TO DO. Filter the records down to the lines that hold the word "pages", and copy each of those lines.

INFORMATION SUPPLIED.
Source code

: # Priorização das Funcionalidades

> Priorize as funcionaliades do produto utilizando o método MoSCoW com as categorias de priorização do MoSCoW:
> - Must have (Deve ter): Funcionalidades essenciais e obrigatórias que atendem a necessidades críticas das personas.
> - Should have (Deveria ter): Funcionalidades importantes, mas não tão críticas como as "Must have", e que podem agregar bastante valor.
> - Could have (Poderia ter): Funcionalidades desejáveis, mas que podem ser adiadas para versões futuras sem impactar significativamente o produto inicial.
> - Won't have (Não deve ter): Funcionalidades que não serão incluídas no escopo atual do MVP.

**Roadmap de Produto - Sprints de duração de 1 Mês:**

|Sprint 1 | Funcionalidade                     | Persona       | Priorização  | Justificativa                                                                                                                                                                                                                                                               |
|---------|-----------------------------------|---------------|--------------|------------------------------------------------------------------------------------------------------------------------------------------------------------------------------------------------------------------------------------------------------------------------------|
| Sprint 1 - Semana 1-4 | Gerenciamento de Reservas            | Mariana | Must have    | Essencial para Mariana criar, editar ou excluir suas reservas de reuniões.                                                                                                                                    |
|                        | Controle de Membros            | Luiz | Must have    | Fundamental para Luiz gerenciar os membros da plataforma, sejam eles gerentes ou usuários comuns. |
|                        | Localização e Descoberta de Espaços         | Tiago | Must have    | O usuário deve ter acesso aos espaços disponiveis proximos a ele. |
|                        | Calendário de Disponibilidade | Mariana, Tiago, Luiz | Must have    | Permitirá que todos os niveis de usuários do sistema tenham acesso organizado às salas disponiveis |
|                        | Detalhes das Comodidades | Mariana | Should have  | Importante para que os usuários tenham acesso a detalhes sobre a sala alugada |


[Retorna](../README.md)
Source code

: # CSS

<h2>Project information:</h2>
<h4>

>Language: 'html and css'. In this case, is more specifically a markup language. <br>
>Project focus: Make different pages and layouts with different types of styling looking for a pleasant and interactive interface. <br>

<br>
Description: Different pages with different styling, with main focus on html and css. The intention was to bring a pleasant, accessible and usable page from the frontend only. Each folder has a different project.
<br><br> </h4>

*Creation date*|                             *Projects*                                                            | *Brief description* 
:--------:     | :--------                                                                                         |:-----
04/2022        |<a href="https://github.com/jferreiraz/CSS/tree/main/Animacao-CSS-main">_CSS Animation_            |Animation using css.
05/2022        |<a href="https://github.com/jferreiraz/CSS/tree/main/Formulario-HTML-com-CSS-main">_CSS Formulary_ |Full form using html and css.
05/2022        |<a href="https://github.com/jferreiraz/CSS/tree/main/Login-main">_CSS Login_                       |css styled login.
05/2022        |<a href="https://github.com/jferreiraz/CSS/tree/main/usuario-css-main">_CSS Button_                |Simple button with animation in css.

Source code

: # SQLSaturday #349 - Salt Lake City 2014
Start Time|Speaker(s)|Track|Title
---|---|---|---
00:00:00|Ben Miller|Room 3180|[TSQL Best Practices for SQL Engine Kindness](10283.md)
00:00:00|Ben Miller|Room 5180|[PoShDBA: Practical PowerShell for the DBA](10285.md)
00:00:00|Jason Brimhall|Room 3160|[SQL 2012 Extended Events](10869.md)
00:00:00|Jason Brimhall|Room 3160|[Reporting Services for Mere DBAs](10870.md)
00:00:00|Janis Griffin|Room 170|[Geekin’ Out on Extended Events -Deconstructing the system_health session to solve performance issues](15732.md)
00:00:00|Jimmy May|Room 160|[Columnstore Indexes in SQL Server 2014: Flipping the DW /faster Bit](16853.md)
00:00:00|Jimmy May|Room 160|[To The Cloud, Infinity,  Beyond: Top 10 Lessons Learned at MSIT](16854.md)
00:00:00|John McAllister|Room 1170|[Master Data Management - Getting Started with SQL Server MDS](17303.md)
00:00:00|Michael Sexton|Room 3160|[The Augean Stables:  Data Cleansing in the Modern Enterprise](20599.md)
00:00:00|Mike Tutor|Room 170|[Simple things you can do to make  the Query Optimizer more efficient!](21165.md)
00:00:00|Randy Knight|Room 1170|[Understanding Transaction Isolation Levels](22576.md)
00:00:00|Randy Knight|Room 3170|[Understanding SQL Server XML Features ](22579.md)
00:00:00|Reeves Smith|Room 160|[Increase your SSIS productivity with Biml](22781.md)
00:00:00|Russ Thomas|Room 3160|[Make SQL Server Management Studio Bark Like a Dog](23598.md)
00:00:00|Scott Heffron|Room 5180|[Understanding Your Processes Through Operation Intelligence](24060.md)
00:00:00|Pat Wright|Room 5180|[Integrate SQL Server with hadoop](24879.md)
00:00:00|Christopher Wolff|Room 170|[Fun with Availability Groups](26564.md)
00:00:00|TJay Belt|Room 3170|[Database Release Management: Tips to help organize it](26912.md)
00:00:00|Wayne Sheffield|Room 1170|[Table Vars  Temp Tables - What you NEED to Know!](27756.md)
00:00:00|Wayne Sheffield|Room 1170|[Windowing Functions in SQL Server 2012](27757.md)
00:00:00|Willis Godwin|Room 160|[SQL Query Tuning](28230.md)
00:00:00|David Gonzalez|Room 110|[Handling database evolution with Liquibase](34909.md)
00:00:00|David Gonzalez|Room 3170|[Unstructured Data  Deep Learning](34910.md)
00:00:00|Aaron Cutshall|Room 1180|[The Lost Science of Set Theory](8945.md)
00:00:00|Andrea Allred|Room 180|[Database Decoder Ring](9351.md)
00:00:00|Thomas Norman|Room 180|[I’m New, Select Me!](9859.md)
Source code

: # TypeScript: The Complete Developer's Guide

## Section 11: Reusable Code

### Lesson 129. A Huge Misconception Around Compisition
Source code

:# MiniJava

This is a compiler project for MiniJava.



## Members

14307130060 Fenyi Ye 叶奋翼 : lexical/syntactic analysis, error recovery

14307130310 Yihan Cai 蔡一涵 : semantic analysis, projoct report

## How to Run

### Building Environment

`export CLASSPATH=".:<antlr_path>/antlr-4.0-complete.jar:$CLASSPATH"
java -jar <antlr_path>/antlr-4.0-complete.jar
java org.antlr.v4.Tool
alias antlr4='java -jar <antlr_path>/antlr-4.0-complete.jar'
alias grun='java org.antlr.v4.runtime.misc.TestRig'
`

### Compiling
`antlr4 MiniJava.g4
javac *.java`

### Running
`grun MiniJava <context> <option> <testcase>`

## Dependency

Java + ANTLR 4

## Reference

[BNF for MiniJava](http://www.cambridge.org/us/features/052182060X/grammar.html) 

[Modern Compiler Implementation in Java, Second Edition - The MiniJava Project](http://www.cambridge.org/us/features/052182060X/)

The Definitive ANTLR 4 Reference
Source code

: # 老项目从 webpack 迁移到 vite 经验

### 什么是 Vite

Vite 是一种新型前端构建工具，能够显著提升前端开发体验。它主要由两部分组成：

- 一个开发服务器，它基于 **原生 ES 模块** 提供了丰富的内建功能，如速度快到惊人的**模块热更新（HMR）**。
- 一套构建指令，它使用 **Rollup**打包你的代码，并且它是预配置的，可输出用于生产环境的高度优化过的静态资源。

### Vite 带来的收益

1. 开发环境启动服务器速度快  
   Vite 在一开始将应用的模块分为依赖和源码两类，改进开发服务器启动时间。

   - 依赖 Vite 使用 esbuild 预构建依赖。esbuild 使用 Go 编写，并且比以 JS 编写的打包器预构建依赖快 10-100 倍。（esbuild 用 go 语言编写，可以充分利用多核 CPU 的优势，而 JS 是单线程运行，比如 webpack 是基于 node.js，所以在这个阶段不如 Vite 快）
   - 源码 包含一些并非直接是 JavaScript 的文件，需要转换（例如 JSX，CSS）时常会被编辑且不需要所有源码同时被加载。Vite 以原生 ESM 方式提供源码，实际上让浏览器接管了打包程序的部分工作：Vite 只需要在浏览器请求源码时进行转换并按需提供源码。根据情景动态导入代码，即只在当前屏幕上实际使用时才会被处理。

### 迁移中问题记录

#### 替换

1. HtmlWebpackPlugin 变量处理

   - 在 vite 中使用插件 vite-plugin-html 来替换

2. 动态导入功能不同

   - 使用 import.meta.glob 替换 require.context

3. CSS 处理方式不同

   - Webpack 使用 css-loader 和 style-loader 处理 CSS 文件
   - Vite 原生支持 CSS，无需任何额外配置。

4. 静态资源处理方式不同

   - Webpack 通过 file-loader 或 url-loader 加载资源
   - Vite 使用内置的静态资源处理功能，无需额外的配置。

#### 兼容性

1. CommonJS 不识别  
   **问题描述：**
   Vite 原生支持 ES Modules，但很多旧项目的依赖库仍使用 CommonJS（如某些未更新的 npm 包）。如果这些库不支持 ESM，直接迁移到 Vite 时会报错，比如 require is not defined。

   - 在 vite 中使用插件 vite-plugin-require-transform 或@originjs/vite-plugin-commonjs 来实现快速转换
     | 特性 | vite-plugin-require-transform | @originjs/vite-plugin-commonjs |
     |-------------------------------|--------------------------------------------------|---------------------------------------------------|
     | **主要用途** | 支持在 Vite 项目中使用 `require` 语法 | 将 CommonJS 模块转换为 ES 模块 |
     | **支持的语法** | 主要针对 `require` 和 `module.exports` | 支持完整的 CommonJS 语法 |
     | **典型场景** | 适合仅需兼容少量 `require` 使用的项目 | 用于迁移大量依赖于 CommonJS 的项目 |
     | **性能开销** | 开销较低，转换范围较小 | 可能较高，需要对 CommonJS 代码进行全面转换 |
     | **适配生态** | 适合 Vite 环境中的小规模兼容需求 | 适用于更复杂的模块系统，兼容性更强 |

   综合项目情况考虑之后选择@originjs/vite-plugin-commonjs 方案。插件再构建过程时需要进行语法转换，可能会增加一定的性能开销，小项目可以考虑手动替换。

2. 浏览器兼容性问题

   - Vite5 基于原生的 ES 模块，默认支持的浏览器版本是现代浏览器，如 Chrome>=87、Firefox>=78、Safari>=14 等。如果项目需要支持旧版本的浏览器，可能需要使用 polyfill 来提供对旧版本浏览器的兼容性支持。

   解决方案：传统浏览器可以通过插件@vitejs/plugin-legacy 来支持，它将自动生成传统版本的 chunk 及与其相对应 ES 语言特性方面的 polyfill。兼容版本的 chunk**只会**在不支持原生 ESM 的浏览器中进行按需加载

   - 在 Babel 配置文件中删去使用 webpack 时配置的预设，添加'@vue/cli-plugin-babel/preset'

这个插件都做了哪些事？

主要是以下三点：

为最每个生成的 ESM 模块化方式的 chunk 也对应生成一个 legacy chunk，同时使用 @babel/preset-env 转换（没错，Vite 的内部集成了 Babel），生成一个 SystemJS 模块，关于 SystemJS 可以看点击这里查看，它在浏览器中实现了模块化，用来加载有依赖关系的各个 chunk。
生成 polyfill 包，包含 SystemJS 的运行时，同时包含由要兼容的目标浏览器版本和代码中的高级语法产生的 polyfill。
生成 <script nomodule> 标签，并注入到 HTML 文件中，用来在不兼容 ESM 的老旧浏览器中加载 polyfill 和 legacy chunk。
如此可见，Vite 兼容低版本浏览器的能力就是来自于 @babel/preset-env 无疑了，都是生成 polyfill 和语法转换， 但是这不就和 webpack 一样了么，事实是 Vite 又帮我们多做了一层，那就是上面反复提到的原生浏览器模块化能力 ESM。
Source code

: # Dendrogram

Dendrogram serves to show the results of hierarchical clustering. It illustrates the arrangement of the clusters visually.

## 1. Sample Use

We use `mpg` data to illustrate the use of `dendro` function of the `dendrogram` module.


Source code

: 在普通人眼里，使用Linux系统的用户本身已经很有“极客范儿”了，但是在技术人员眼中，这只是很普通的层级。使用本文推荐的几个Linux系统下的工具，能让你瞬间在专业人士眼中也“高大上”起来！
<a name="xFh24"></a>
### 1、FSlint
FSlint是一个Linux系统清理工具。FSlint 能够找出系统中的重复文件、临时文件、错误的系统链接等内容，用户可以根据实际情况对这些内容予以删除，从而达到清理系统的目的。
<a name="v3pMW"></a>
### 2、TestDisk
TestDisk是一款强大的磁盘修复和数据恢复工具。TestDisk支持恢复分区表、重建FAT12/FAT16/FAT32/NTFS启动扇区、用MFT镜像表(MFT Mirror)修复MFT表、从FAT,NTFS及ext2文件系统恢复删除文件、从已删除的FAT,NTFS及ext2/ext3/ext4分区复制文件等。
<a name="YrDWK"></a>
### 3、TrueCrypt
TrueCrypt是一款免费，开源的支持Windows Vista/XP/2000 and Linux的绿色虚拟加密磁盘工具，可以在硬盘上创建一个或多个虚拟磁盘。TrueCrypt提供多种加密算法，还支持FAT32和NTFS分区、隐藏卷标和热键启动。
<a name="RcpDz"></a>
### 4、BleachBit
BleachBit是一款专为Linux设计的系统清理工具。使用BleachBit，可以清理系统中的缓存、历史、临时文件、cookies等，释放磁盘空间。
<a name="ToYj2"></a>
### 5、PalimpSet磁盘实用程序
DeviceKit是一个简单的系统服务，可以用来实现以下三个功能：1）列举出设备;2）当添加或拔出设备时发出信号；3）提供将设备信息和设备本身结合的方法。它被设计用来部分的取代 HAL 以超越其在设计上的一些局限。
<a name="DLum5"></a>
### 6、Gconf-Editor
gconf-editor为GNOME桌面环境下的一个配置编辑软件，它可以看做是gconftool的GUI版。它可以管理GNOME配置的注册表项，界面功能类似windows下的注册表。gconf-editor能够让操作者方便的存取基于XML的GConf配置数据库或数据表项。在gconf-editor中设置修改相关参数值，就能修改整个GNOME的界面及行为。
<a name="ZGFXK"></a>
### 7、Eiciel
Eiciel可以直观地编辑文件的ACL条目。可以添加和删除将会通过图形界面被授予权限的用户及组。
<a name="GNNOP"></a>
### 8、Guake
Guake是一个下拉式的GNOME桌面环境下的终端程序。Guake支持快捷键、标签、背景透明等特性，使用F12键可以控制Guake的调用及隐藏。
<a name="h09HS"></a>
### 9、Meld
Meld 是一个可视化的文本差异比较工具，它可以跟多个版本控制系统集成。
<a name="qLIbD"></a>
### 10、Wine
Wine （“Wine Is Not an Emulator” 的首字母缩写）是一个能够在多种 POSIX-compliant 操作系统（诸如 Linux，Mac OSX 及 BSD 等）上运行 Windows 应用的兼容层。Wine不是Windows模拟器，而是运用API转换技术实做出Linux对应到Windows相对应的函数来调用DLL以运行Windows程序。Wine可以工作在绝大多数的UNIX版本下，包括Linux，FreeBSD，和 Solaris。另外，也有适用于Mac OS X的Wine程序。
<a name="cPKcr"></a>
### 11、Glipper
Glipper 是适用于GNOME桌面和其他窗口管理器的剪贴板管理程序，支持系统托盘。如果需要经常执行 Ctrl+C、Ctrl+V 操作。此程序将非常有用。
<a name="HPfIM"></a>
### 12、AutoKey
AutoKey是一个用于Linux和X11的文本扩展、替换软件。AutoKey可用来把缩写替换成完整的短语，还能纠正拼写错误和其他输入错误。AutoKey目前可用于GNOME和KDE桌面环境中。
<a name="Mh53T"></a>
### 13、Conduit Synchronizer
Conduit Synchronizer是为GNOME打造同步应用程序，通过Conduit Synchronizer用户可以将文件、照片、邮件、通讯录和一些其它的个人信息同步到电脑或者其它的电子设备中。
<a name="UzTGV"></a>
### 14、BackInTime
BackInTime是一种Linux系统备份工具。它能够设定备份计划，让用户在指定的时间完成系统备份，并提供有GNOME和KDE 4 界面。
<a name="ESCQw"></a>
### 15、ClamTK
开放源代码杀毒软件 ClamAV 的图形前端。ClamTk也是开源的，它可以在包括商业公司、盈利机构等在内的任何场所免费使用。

RESPONSE.
>Project focus: Make different pages and layouts with different types of styling looking for a pleasant and interactive interface. <br>
Description: Different pages with different styling, with main focus on html and css. The intention was to bring a pleasant, accessible and usable page from the frontend only. Each folder has a different project.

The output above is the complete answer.